Pore-scale experimental investigation of the remaining oil formation in water-wet, mixed-wet and oil-wet sandstone samples

Abstract

The constant injection rate core-flooding experiments were conducted on three sandstone samples with the almost similar physical properties and the wettabilities are water-wet (WW), mixed-wet (MW) and oil-wet (OW) respectively. Using in-situ 4D X-ray micro-tomography, we investigated the impact of wettability on pore-scale distribution of fluids in core plugs under similar flow conditions. We systematically study pore-scale displacement sequences, remaining oil saturation as well as the size distribution and morphology of its disconnected clusters (droplets) to explain the observed remaining oil formation process during brine injection. For the WW sandstone (contact angle θ = 47 ± 8°), the brine will tend to imbibe into any small- or medium-sized pores, leaving disconnected oil droplets in the center of larger pores.
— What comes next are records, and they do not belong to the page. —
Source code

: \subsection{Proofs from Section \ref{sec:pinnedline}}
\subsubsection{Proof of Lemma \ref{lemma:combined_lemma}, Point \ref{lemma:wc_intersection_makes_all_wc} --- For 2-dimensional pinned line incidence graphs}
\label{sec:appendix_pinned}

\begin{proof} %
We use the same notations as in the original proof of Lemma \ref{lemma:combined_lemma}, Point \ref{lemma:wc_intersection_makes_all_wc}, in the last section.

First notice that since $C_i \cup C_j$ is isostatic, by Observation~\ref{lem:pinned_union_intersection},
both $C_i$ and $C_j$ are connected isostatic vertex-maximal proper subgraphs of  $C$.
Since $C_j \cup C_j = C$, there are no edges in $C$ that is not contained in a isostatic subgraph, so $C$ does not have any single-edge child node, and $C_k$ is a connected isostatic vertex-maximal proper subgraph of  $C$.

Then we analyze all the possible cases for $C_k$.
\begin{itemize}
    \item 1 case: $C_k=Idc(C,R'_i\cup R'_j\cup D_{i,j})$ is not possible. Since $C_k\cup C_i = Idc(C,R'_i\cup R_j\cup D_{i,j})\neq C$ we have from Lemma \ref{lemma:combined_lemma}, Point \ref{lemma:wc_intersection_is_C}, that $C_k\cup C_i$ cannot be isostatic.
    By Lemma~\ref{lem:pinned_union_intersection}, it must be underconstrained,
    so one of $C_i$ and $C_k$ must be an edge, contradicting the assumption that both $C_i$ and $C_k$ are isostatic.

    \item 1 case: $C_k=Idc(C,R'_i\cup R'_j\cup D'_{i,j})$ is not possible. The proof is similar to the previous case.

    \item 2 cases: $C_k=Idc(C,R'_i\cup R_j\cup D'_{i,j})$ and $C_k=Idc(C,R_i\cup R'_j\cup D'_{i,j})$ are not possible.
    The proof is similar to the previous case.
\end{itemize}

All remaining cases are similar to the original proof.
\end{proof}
The number of oil clusters (droplets) increase in WW sandstone but decrease sharply in MW sandstone during 50 PV of brine flooding. Brine tends to invade the water-wet pore spaces in MW condition (θ = 87 ± 30°), some of the brine-filled pores may be reoccupied by disconnected oil droplets during the subsequent brine injection which resulted in the highest remaining oil saturation. For the case of a OW sandstone (θ = 150 ± 10°), the remaining oil could be trapped in the smaller pore corners or attached to the pore surface as connected thin films. We observed that the ultimate oil recovery in OW sandstone (86.1%) is larger than that obtained in the WW (72.2%) and MW (38.8%) sandstone samples. Finally, the results show that a large amount of water flooding can significantly change the pore fluid distribution, resulting in higher oil recovery.